In this work, we have selected Kruskal's algorithm, which we illustrate by extending our earlier example.
In Figure 4, we show the distances of Figure 2 in sorted order. The resulting MST is shown in Figure 5 such that each node is an experiment and the lengths of edges indicate the level of dissimilarity between experiments.
Figure 4. Sample sorted list of distances for Kruskal's algorithm. The sorted list of distances from d of Figure 2. Edges which are not used for MST construction are crossed out.
Figure 5. Sample MST. The MST corresponding to the sample data set of Table 1. Edge lengths indicate the dissimilarity between experiments.
Dendrograms and MSTs
In our example, the dendrogram produced from HC appears similar in structure to the MST. As observed by others , this property can be summarized as follows:
Property 1 Bottom-up hierarchical clustering using single linkage generates a dendrogram which is equivalent in structure to a minimum spanning tree generated using Kruskal's algorithm.
The reason for Property 1 is straightforward. Hierarchical clustering using single linkage recursively chooses the smallest dissimilarity between two clusters. On the other hand, Kruskal's algorithm sorts the edge weights in decreasing order and adds edges to G only if they connect two separated clusters. So, if the dendrogram from hierarchical clustering is treated as a more general graph, the connections added to both graph representations are the same. If there were identical dissimilarities (edge weights), additional tie-breaking rules (based, for example, on node labels) would be required.
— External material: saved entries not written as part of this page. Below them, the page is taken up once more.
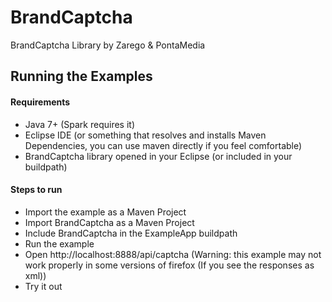 # BrandCaptcha

BrandCaptcha Library by Zarego & PontaMedia

## Running the Examples

#### Requirements

* Java 7+ (Spark requires it)
* Eclipse IDE (or something that resolves and installs Maven Dependencies, you can use maven directly if you feel comfortable)
* BrandCaptcha library opened in your Eclipse (or included in your buildpath)

#### Steps to run

* Import the example as a Maven Project
* Import BrandCaptcha as a Maven Project
* Include BrandCaptcha in the ExampleApp buildpath
* Run the example
* Open http://localhost:8888/api/captcha  (Warning: this example may not work properly in some versions of firefox (If you see the responses as xml))
* Try it out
Basically, Property 1 implies that the same groups of nodes are connected, whether they are graph components in an MST or sub-trees in a dendrogram. Despite Property 1, dendrograms are visually very different from MSTs and it is this difference that HAMSTER aims to leverage.
Some of the differences between dendrograms and MSTs are as follows. A dendrogram has an orientation, so that users can examine it from the root node down to the leaves. MSTs have no obvious starting point and need to be examined as a whole. The most important difference is that dendrograms introduce internal nodes to connect clusters together while MSTs do not. In an MST, experiments are connected directly to each other, allowing users to examine the MST for hubs and neighborhoods. For example, in Figure 5, it can be seen that experiment B is a central node, in the sense that it is the nearest neighbor of A, C, and D. This point cannot be easily seen from the corresponding dendrogram.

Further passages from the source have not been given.